The sheer joy that chasing curiosity brings me has always driven me to encourage that type of curiosity in others. I make a concerted effort to be active in my tech communities helping others and sowing the seeds of curiosity. Among those groups theres also many good conversations happening around mentorship and learning.

I recently fell in a late night internet rabbit hole as one is wont to do. I started reading psychology research on skill and knowledge transfer between individuals. I came across this interesting paper: Bothered by Abstraction: The Effect of Expertise on Knowledge Transfer and Subsequent Novice Performance. The findings described in the abstract echoed strains of my mental model of learning and skill transfer so I dove in.

In a nutshell, the research team was attempting to test the impact expertise has on knowledge transfer. They had beginners learn a simple skill they had no background in (constructing a simple electronic circuit). They had relative experts perform the same skill. Then both experts and beginners made instructional videos for novices. As some of you may have experienced, a relative beginner can be more effective than an expert in getting knowledge transferred to a novice, and that was the case here. The paper supports the idea that it is difficult for experts to separate out the early concrete skills from the larger, hierarchical abstract concepts they have built on top of them. This makes beginners potentially more effective teachers in this particular scenario.
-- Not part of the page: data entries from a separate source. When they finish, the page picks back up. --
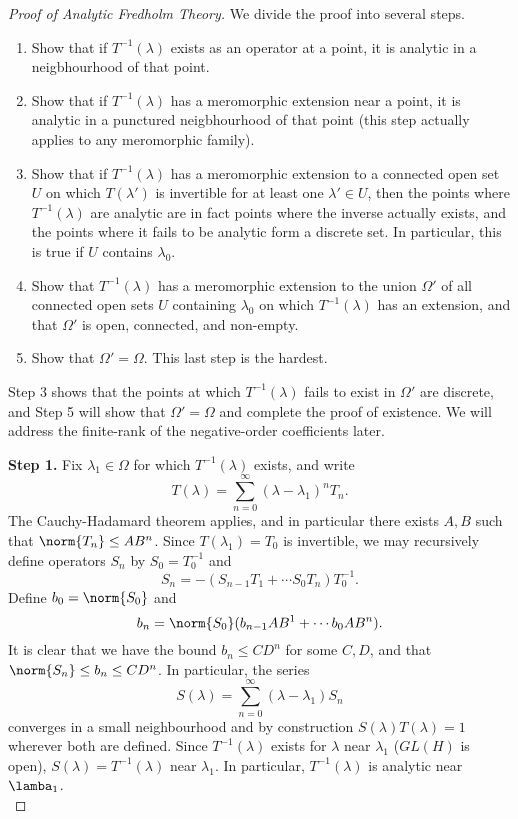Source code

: \documentclass[12pt]{article}
\begin{document}
\begin{proof}[Proof of Analytic Fredholm Theory]
We divide the proof into several steps.
\begin{enumerate}
\item Show that if $T^{-1}(\lambda)$ exists as an operator at a point, it is analytic in a neigbhourhood of that point.
\item Show that if $T^{-1}(\lambda)$ has a meromorphic extension near a point, it is analytic in a punctured neigbhourhood of that point (this step actually applies to any meromorphic family).
\item Show that if $T^{-1}(\lambda)$ has a meromorphic extension to a connected open set $U$ on which $T(\lambda')$ is invertible for at least one $\lambda' \in U$, then the points where $T^{-1}(\lambda)$ are analytic are in fact points where the inverse actually exists, and the points where it fails to be analytic form a discrete set. In particular, this is true if $U$ contains $\lambda_0$.
\item Show that $T^{-1}(\lambda)$ has a meromorphic extension to the union $\Omega'$ of all connected open sets $U$ containing $\lambda_0$ on which $T^{-1}(\lambda)$ has an extension, and that $\Omega'$ is open, connected, and non-empty.
\item Show that $\Omega' = \Omega$. This last step is the hardest.
\end{enumerate}
Step 3 shows that the points at which $T^{-1}(\lambda)$ fails to exist in $\Omega'$ are discrete, and Step 5 will show that $\Omega'=\Omega$ and complete the proof of existence. We will address the finite-rank of the negative-order coefficients later.

\textbf{Step 1. }Fix $\lambda_1 \in \Omega$ for which $T^{-1}(\lambda)$ exists, and write
\[T(\lambda) = \sum_{n=0}^\infty (\lambda-\lambda_1)^nT_n.\]
 The Cauchy-Hadamard theorem applies, and in particular there exists $A,B$ such that $\norm{T_n} \leq AB^n$. Since $T(\lambda_1) = T_0$ is invertible, we may recursively define operators $S_n$ by $S_0 = T_0^{-1}$ and
 \[S_n = -(S_{n-1}T_1 + \cdots S_0T_n)T_0^{-1}.\] Define $b_0 = \norm{S_0}$ and
 \[b_n = \norm{S_0}(b_{n-1}AB^{1} + \cdots b_0AB^n).\] It is clear that we have the bound $b_n \leq CD^n$ for some $C,D$, and that $\norm{S_n} \leq b_n \leq CD^n$. In particular, the series
 \[S(\lambda) = \sum_{n=0}^\infty (\lambda-\lambda_1)S_n\] converges in a small neighbourhood and by construction $S(\lambda)T(\lambda) = 1$ wherever both are defined. Since $T^{-1}(\lambda)$ exists for $\lambda$ near $\lambda_1$ ($GL(H)$ is open), $S(\lambda) = T^{-1}(\lambda)$ near $\lambda_1$. In particular, $T^{-1}(\lambda)$ is analytic near $\lamba_1$.\\
 

\end{proof}
\end{document}
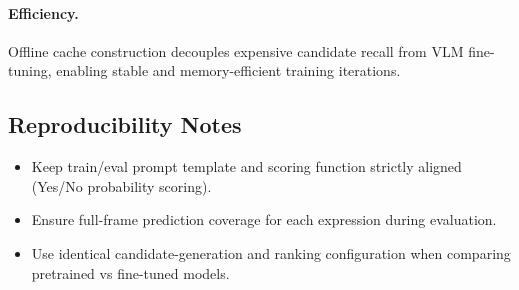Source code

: \paragraph{Efficiency.}
Offline cache construction decouples expensive candidate recall from VLM fine-tuning, enabling stable and memory-efficient training iterations.

\subsection{Reproducibility Notes}
\begin{itemize}
\item Keep train/eval prompt template and scoring function strictly aligned (Yes/No probability scoring).
\item Ensure full-frame prediction coverage for each expression during evaluation.
\item Use identical candidate-generation and ranking configuration when comparing pretrained vs fine-tuned models.
\end{itemize}
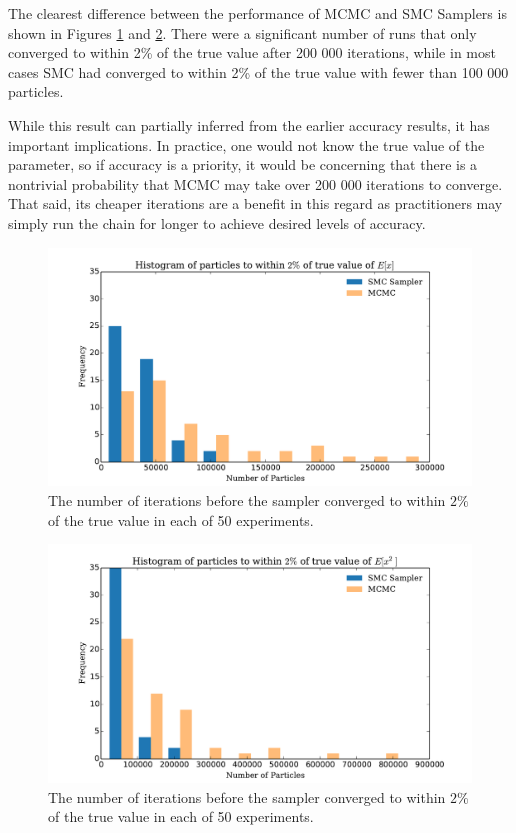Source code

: \documentclass[12pt]{elsarticle}
\begin{document}
The clearest difference between the performance of MCMC and SMC Samplers is shown in Figures \ref{fig:itersEX} and \ref{fig:itersEX2}. There were a significant number of runs that only converged to within 2\% of the true value after 200 000 iterations, while in most cases SMC had converged to within 2\% of the true value with fewer than 100 000 particles. 

While this result can partially inferred from the earlier accuracy results, it has important implications. In practice, one would not know the true value of the parameter, so if accuracy is a priority, it would be concerning that there is a nontrivial probability that MCMC may take over 200 000 iterations to converge.  That said, its cheaper iterations are a benefit in this regard as practitioners may simply run the chain for longer to achieve desired levels of accuracy.

\begin{figure}[htbp]
\begin{center}
\includegraphics[width = \textwidth]{plots/iterations.pdf}
\caption{The number of iterations before the sampler converged to within $2\%$ of the true value in each of 50 experiments.}
\label{fig:itersEX}
\end{center}
\end{figure}

\begin{figure}[htbp]
\begin{center}
\includegraphics[width = \textwidth]{plots/iterationsEx2.pdf}
\caption{The number of iterations before the sampler converged to within $2\%$ of the true value in each of 50 experiments.}
\label{fig:itersEX2}
\end{center}
\end{figure}
\end{document}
In their instructional videos, the experts used more abstract and advanced statements to explain the task. The beginners gave more simple, concrete statements. The beginner-taught novices had a higher rate of success on the initial task. I remember when I was teaching Lighting Design realizing that I didn’t remember how I actually learned a good chunk of the material I was now teaching…I simply ‘knew it” and became painfully aware that wouldn’t really be particularly useful to my students. I couldn’t extract how I learned the fundamentals from the larger models and concepts I had built on them in my brain. For those with expertise, it may be difficult to get away from more complex abstractions and advanced language when trying to relate to the current learning experience of the novice. You’re too far removed from it.

Experts don’t fret - it got particularly interesting when they gave the novices a second task. Half of them got the same task again, the other half got a new variant in a similar domain. In this second round, those that learned the first task from the expert and repeated the original task saw larger improvements on their performance than the beginner-taught novices. Those that received a different, related task also performed better if they learned the first task from the expert.

My key takeaways from reading this paper through the lens of learning and teaching lots of new things lately:

  1. Relative beginners can be great teachers for skills they recently gained a level of competency in. They likely remember the experience of adding that bit of knowledge from a novice perspective. Leverage this when you’re doing something new and pay it forward while it’s fresh!

  2. Experts - be conscious when teaching basics to novices to emphasize simple statements and concrete steps for the first exposure to a new skill. You’re likely not doing it as much as you think you are.

  3. For all skill levels, the rate of success on learning a new skill is likely to be higher the first time if you focus on concrete, simple statements.

  4. Working outward from the concrete to the abstract accelerates learning and improvement on the target skill and transfer to adjacent skills.